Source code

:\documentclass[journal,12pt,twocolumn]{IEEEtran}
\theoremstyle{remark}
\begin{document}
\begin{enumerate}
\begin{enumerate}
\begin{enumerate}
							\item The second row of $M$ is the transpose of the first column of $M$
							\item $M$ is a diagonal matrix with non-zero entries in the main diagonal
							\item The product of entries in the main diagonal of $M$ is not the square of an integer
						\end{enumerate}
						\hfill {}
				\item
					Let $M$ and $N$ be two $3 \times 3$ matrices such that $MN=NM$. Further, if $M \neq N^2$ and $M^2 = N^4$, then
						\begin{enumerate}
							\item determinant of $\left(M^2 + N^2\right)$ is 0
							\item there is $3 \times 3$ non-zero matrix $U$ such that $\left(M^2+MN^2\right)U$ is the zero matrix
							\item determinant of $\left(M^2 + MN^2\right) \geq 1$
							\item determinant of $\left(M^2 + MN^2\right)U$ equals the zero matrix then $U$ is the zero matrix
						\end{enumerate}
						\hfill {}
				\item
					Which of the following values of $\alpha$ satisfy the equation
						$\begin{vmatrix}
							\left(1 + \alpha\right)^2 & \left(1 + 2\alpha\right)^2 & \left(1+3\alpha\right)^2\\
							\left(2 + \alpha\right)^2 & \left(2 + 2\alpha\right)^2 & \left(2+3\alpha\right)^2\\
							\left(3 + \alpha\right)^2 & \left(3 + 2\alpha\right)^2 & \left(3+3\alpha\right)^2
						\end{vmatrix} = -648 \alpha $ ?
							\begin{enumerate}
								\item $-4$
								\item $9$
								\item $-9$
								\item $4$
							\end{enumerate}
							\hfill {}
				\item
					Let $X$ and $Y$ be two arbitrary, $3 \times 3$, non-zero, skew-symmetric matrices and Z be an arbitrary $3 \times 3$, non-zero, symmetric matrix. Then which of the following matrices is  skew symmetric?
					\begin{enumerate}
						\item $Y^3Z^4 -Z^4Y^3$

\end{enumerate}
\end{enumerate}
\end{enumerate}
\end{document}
================
PROBLEM TO WORK ON: Output every entry exactly as it appears.

SOLUTION BELOW:
Source code

:\documentclass[journal,12pt,twocolumn]{IEEEtran}
\theoremstyle{remark}
\begin{document}
\begin{enumerate}
\begin{enumerate}
\begin{enumerate}
							\item The second row of $M$ is the transpose of the first column of $M$
							\item $M$ is a diagonal matrix with non-zero entries in the main diagonal
							\item The product of entries in the main diagonal of $M$ is not the square of an integer
						\end{enumerate}
						\hfill {}
				\item
					Let $M$ and $N$ be two $3 \times 3$ matrices such that $MN=NM$. Further, if $M \neq N^2$ and $M^2 = N^4$, then
						\begin{enumerate}
							\item determinant of $\left(M^2 + N^2\right)$ is 0
							\item there is $3 \times 3$ non-zero matrix $U$ such that $\left(M^2+MN^2\right)U$ is the zero matrix
							\item determinant of $\left(M^2 + MN^2\right) \geq 1$
							\item determinant of $\left(M^2 + MN^2\right)U$ equals the zero matrix then $U$ is the zero matrix
						\end{enumerate}
						\hfill {}
				\item
					Which of the following values of $\alpha$ satisfy the equation
						$\begin{vmatrix}
							\left(1 + \alpha\right)^2 & \left(1 + 2\alpha\right)^2 & \left(1+3\alpha\right)^2\\
							\left(2 + \alpha\right)^2 & \left(2 + 2\alpha\right)^2 & \left(2+3\alpha\right)^2\\
							\left(3 + \alpha\right)^2 & \left(3 + 2\alpha\right)^2 & \left(3+3\alpha\right)^2
						\end{vmatrix} = -648 \alpha $ ?
							\begin{enumerate}
								\item $-4$
								\item $9$
								\item $-9$
								\item $4$
							\end{enumerate}
							\hfill {}
				\item
					Let $X$ and $Y$ be two arbitrary, $3 \times 3$, non-zero, skew-symmetric matrices and Z be an arbitrary $3 \times 3$, non-zero, symmetric matrix. Then which of the following matrices is  skew symmetric?
					\begin{enumerate}
						\item $Y^3Z^4 -Z^4Y^3$

\end{enumerate}
\end{enumerate}
\end{enumerate}
\end{document}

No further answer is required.